This post aims to introduce the user to how we’ve managed to elliminate a part of the toil that takes our time as the daily operator team of SMOK, in the best spirits of Google’s SRE approach to the problem.
For those who don’t already know – SMOK, which stands for System Monitoringu Odległych Kotłowni (trans. System for Monitoring Remote Boiler-rooms, which coincidentally happens to be a Polish word for a dragon) is a system which allows you to connect your boiler to the Internet, change it’s temperature and alert the service company when it breaks down.
Introduction to the problem
Our devices can be online at two levels.

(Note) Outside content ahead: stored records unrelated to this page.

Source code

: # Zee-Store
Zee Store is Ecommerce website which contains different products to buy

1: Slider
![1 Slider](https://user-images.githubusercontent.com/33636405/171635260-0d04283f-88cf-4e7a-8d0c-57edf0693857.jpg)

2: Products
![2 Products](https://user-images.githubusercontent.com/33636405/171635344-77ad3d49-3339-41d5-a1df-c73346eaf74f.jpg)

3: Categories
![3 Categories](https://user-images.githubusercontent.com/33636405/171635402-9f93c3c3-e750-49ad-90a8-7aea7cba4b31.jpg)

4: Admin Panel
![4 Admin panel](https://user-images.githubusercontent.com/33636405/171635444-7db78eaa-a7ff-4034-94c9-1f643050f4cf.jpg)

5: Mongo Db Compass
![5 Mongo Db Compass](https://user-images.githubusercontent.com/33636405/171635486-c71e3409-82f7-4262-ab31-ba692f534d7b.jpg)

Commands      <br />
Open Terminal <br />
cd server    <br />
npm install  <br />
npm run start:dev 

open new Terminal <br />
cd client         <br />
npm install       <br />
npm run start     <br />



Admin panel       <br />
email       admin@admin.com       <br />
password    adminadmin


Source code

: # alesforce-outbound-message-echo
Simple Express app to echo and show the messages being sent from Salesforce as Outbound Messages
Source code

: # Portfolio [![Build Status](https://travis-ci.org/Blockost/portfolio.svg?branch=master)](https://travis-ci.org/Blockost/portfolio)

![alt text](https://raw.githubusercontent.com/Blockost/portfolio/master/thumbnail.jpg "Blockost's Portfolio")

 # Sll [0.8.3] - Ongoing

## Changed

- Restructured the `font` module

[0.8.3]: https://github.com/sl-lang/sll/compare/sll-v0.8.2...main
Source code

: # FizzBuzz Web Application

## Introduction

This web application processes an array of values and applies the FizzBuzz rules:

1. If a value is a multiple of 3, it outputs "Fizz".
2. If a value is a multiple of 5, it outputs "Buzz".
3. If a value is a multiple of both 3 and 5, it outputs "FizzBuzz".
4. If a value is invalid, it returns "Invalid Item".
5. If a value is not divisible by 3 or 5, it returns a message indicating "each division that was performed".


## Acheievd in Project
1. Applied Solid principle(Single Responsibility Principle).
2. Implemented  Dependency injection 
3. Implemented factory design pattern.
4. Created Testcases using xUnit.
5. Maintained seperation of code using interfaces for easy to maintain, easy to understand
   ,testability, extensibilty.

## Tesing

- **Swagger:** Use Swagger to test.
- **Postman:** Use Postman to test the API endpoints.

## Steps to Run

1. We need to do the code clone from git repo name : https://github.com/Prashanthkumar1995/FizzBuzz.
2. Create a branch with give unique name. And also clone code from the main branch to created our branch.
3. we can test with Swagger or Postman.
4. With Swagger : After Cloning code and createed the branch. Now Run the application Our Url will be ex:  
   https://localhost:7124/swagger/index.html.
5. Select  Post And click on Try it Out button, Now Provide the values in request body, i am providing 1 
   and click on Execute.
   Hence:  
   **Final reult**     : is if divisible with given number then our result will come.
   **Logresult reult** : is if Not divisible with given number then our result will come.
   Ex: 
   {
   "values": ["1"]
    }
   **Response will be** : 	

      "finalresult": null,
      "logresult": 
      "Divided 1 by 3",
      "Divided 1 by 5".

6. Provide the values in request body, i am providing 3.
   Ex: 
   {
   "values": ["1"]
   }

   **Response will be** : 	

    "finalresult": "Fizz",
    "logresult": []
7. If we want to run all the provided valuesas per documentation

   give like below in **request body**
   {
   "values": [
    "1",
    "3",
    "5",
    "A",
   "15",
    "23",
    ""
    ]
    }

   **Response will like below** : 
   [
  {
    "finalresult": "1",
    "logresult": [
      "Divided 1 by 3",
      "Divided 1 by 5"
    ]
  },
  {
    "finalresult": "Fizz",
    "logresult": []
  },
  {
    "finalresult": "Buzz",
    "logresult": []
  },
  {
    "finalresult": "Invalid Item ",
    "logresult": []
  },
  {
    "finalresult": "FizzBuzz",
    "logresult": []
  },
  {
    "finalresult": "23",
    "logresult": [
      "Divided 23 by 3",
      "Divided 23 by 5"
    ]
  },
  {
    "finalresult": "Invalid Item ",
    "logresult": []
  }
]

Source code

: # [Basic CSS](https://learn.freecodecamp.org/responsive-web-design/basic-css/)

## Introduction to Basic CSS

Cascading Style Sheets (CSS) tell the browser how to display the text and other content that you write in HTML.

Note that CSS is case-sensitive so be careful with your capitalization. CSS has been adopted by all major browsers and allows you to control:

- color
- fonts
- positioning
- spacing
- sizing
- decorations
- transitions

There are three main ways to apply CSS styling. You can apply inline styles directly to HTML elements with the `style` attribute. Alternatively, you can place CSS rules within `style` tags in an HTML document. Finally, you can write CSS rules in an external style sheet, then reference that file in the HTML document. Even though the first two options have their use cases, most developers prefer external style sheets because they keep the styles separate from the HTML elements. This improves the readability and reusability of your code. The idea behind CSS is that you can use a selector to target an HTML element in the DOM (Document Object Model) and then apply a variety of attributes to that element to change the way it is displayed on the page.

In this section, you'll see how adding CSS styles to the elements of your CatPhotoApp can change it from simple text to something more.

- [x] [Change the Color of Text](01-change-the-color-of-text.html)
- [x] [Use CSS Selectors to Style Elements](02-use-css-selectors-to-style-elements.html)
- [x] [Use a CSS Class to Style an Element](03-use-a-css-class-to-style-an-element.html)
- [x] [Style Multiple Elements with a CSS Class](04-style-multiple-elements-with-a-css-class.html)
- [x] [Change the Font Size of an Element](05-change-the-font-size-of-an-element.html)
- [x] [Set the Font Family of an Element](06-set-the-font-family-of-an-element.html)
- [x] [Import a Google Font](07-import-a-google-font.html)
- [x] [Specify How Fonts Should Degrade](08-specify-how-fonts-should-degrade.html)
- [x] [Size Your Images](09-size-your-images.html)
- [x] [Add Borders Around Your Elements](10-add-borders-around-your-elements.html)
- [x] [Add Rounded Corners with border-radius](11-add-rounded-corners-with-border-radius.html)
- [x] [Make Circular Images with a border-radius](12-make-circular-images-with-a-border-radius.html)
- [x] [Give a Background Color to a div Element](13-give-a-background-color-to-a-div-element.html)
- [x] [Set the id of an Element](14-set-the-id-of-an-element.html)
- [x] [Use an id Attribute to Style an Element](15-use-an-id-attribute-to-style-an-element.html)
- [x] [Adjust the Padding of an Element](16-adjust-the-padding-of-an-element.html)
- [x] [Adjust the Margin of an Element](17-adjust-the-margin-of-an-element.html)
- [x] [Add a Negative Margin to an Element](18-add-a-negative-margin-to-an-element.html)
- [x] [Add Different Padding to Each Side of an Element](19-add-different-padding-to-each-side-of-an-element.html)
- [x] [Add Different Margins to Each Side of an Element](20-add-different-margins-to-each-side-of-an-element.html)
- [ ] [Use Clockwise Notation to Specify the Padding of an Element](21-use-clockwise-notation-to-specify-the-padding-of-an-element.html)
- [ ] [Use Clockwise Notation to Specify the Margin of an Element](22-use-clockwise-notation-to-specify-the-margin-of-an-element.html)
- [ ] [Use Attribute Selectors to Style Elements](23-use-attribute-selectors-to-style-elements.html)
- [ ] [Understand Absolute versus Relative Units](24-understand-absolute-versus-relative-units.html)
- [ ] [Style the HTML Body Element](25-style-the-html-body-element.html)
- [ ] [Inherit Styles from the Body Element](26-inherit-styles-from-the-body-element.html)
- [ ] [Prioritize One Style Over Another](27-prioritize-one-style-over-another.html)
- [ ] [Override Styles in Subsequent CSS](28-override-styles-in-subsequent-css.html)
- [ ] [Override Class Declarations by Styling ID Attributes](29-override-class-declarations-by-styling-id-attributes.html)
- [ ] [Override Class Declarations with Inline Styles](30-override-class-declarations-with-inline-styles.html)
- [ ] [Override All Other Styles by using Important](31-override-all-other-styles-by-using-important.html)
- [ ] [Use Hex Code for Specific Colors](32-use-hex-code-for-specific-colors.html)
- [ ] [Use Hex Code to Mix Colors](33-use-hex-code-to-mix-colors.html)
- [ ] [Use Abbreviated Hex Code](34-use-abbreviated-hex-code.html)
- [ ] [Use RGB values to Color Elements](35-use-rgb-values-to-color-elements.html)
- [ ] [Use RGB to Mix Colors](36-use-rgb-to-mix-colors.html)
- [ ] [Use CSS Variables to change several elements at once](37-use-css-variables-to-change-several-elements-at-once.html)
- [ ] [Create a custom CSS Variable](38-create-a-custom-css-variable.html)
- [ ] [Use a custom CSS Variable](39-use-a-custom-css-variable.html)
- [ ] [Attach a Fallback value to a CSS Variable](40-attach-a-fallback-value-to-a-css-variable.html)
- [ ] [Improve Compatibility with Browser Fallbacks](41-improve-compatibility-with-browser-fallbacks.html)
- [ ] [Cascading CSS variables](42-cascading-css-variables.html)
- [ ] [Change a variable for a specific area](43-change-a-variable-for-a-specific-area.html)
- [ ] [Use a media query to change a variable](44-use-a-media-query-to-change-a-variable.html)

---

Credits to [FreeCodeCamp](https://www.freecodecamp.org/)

The first one is the TCP connection to the server, and the second is the logical level of online, when the TCP device has been configured to operate properly (had the proper protocols loaded and adjusted it’s baudrate), and sometimes had to report back to another service to confirm that it’s indeed online.
We’ve been facing two kinds of problems, first was that “the circles are spinning”. The circles spinning is a front-end based major symptom that our end user faces (we have either a green tick to mark that data is recent or a spinning circle if it isn’t), that stems from the orders not reaching the device, or in fact not being processed at all! The other problem is that a device which has established a TCP connection to the server is not reported as online, and it evades us as to why. Any SRE of SMOK is reluctant to work with code written about seven years ago in the era of Python 2.7.
We’ve had the detector of the circles spinning, worked as a service that picked at random one online device out of every device node (a logical grouping of SMOK devices being administered by the same set of services) but it still required a SRE being on call and resetting it manually.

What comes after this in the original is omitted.